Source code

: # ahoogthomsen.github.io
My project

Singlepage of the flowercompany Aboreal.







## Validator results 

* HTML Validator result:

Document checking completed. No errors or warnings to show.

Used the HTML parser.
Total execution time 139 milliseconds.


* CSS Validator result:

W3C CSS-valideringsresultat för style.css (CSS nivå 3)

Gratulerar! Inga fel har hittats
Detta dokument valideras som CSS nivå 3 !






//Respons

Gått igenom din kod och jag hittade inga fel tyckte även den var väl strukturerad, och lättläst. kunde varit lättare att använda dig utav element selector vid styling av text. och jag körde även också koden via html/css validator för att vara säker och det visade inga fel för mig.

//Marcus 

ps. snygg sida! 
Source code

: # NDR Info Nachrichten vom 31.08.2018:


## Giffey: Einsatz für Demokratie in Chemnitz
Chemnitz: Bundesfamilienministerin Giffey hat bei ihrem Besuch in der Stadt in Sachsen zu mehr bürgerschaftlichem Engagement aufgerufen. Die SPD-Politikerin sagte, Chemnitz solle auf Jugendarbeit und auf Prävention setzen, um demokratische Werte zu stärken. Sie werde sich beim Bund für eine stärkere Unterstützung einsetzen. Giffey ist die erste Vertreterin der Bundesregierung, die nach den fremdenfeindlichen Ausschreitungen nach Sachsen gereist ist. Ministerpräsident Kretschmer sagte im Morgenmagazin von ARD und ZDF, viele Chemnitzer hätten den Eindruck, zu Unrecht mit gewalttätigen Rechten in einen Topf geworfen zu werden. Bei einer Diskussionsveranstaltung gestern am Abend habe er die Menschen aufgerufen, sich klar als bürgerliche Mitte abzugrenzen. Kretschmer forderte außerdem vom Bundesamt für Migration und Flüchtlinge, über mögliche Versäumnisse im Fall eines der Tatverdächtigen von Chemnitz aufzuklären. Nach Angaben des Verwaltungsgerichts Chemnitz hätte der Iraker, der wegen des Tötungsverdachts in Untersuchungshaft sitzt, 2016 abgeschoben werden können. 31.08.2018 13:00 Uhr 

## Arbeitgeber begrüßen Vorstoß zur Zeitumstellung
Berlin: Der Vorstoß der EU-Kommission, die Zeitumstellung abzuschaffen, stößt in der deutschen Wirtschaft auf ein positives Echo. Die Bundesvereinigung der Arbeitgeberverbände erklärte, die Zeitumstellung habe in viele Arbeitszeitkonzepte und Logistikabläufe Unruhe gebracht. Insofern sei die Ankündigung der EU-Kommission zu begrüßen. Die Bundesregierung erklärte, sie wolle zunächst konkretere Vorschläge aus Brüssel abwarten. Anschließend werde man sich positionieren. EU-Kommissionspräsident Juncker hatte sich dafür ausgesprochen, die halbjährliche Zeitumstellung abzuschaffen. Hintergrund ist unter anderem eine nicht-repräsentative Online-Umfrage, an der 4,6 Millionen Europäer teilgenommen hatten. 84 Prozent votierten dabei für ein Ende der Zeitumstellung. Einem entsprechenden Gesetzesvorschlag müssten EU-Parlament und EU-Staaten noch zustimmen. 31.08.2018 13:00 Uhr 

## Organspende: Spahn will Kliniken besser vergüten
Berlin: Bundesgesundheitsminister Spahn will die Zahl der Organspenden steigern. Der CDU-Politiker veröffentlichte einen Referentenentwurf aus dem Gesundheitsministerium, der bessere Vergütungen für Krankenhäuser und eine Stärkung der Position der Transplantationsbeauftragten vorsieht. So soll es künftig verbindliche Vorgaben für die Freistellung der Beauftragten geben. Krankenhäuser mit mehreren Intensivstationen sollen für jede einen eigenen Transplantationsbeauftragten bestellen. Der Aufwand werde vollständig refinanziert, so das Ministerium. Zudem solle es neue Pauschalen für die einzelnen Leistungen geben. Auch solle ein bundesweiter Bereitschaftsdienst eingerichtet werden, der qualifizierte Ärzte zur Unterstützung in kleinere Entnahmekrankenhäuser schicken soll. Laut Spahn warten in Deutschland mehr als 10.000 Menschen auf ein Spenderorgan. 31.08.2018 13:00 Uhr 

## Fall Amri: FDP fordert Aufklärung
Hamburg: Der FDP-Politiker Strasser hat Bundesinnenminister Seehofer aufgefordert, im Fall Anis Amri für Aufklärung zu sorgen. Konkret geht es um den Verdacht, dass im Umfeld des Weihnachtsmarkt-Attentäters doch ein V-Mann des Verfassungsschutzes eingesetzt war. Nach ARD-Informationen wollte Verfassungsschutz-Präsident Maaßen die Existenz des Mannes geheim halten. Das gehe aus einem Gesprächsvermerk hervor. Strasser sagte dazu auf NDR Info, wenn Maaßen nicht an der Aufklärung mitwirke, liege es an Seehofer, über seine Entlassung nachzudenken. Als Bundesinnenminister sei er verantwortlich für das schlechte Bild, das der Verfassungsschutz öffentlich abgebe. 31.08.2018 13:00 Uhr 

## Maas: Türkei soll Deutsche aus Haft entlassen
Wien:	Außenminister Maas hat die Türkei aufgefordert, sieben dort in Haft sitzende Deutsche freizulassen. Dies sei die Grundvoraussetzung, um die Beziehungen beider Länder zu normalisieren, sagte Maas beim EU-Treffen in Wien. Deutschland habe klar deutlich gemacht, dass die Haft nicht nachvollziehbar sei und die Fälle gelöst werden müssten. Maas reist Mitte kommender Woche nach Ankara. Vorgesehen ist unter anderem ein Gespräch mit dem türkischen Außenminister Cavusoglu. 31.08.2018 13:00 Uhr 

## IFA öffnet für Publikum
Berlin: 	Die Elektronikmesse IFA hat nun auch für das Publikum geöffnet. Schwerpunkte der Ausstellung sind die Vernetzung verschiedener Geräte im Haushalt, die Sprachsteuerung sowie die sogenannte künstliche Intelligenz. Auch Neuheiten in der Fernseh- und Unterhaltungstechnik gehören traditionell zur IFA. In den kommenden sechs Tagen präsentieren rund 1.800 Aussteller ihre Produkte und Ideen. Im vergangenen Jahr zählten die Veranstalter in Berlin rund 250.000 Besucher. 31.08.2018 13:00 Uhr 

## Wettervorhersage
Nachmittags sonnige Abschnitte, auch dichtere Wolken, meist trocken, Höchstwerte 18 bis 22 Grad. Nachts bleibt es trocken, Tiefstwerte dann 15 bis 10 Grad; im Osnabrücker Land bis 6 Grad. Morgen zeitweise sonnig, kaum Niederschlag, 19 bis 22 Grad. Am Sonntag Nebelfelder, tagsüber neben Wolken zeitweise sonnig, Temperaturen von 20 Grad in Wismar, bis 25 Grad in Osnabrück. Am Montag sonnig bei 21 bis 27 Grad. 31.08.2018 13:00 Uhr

TASK DIRECTIONS:
Type the whole listing again, unaltered.

SOLUTION TO THIS EXERCISE:
Source code

: # ahoogthomsen.github.io
My project

Singlepage of the flowercompany Aboreal.







## Validator results 

* HTML Validator result:

Document checking completed. No errors or warnings to show.

Used the HTML parser.
Total execution time 139 milliseconds.


* CSS Validator result:

W3C CSS-valideringsresultat för style.css (CSS nivå 3)

Gratulerar! Inga fel har hittats
Detta dokument valideras som CSS nivå 3 !






//Respons

Gått igenom din kod och jag hittade inga fel tyckte även den var väl strukturerad, och lättläst. kunde varit lättare att använda dig utav element selector vid styling av text. och jag körde även också koden via html/css validator för att vara säker och det visade inga fel för mig.

//Marcus 

ps. snygg sida! 
Source code

: # NDR Info Nachrichten vom 31.08.2018:


## Giffey: Einsatz für Demokratie in Chemnitz
Chemnitz: Bundesfamilienministerin Giffey hat bei ihrem Besuch in der Stadt in Sachsen zu mehr bürgerschaftlichem Engagement aufgerufen. Die SPD-Politikerin sagte, Chemnitz solle auf Jugendarbeit und auf Prävention setzen, um demokratische Werte zu stärken. Sie werde sich beim Bund für eine stärkere Unterstützung einsetzen. Giffey ist die erste Vertreterin der Bundesregierung, die nach den fremdenfeindlichen Ausschreitungen nach Sachsen gereist ist. Ministerpräsident Kretschmer sagte im Morgenmagazin von ARD und ZDF, viele Chemnitzer hätten den Eindruck, zu Unrecht mit gewalttätigen Rechten in einen Topf geworfen zu werden. Bei einer Diskussionsveranstaltung gestern am Abend habe er die Menschen aufgerufen, sich klar als bürgerliche Mitte abzugrenzen. Kretschmer forderte außerdem vom Bundesamt für Migration und Flüchtlinge, über mögliche Versäumnisse im Fall eines der Tatverdächtigen von Chemnitz aufzuklären. Nach Angaben des Verwaltungsgerichts Chemnitz hätte der Iraker, der wegen des Tötungsverdachts in Untersuchungshaft sitzt, 2016 abgeschoben werden können. 31.08.2018 13:00 Uhr 

## Arbeitgeber begrüßen Vorstoß zur Zeitumstellung
Berlin: Der Vorstoß der EU-Kommission, die Zeitumstellung abzuschaffen, stößt in der deutschen Wirtschaft auf ein positives Echo. Die Bundesvereinigung der Arbeitgeberverbände erklärte, die Zeitumstellung habe in viele Arbeitszeitkonzepte und Logistikabläufe Unruhe gebracht. Insofern sei die Ankündigung der EU-Kommission zu begrüßen. Die Bundesregierung erklärte, sie wolle zunächst konkretere Vorschläge aus Brüssel abwarten. Anschließend werde man sich positionieren. EU-Kommissionspräsident Juncker hatte sich dafür ausgesprochen, die halbjährliche Zeitumstellung abzuschaffen. Hintergrund ist unter anderem eine nicht-repräsentative Online-Umfrage, an der 4,6 Millionen Europäer teilgenommen hatten. 84 Prozent votierten dabei für ein Ende der Zeitumstellung. Einem entsprechenden Gesetzesvorschlag müssten EU-Parlament und EU-Staaten noch zustimmen. 31.08.2018 13:00 Uhr 

## Organspende: Spahn will Kliniken besser vergüten
Berlin: Bundesgesundheitsminister Spahn will die Zahl der Organspenden steigern. Der CDU-Politiker veröffentlichte einen Referentenentwurf aus dem Gesundheitsministerium, der bessere Vergütungen für Krankenhäuser und eine Stärkung der Position der Transplantationsbeauftragten vorsieht. So soll es künftig verbindliche Vorgaben für die Freistellung der Beauftragten geben. Krankenhäuser mit mehreren Intensivstationen sollen für jede einen eigenen Transplantationsbeauftragten bestellen. Der Aufwand werde vollständig refinanziert, so das Ministerium. Zudem solle es neue Pauschalen für die einzelnen Leistungen geben. Auch solle ein bundesweiter Bereitschaftsdienst eingerichtet werden, der qualifizierte Ärzte zur Unterstützung in kleinere Entnahmekrankenhäuser schicken soll. Laut Spahn warten in Deutschland mehr als 10.000 Menschen auf ein Spenderorgan. 31.08.2018 13:00 Uhr 

## Fall Amri: FDP fordert Aufklärung
Hamburg: Der FDP-Politiker Strasser hat Bundesinnenminister Seehofer aufgefordert, im Fall Anis Amri für Aufklärung zu sorgen. Konkret geht es um den Verdacht, dass im Umfeld des Weihnachtsmarkt-Attentäters doch ein V-Mann des Verfassungsschutzes eingesetzt war. Nach ARD-Informationen wollte Verfassungsschutz-Präsident Maaßen die Existenz des Mannes geheim halten. Das gehe aus einem Gesprächsvermerk hervor. Strasser sagte dazu auf NDR Info, wenn Maaßen nicht an der Aufklärung mitwirke, liege es an Seehofer, über seine Entlassung nachzudenken. Als Bundesinnenminister sei er verantwortlich für das schlechte Bild, das der Verfassungsschutz öffentlich abgebe. 31.08.2018 13:00 Uhr 

## Maas: Türkei soll Deutsche aus Haft entlassen
Wien:	Außenminister Maas hat die Türkei aufgefordert, sieben dort in Haft sitzende Deutsche freizulassen. Dies sei die Grundvoraussetzung, um die Beziehungen beider Länder zu normalisieren, sagte Maas beim EU-Treffen in Wien. Deutschland habe klar deutlich gemacht, dass die Haft nicht nachvollziehbar sei und die Fälle gelöst werden müssten. Maas reist Mitte kommender Woche nach Ankara. Vorgesehen ist unter anderem ein Gespräch mit dem türkischen Außenminister Cavusoglu. 31.08.2018 13:00 Uhr 

## IFA öffnet für Publikum
Berlin: 	Die Elektronikmesse IFA hat nun auch für das Publikum geöffnet. Schwerpunkte der Ausstellung sind die Vernetzung verschiedener Geräte im Haushalt, die Sprachsteuerung sowie die sogenannte künstliche Intelligenz. Auch Neuheiten in der Fernseh- und Unterhaltungstechnik gehören traditionell zur IFA. In den kommenden sechs Tagen präsentieren rund 1.800 Aussteller ihre Produkte und Ideen. Im vergangenen Jahr zählten die Veranstalter in Berlin rund 250.000 Besucher. 31.08.2018 13:00 Uhr 

## Wettervorhersage
Nachmittags sonnige Abschnitte, auch dichtere Wolken, meist trocken, Höchstwerte 18 bis 22 Grad. Nachts bleibt es trocken, Tiefstwerte dann 15 bis 10 Grad; im Osnabrücker Land bis 6 Grad. Morgen zeitweise sonnig, kaum Niederschlag, 19 bis 22 Grad. Am Sonntag Nebelfelder, tagsüber neben Wolken zeitweise sonnig, Temperaturen von 20 Grad in Wismar, bis 25 Grad in Osnabrück. Am Montag sonnig bei 21 bis 27 Grad. 31.08.2018 13:00 Uhr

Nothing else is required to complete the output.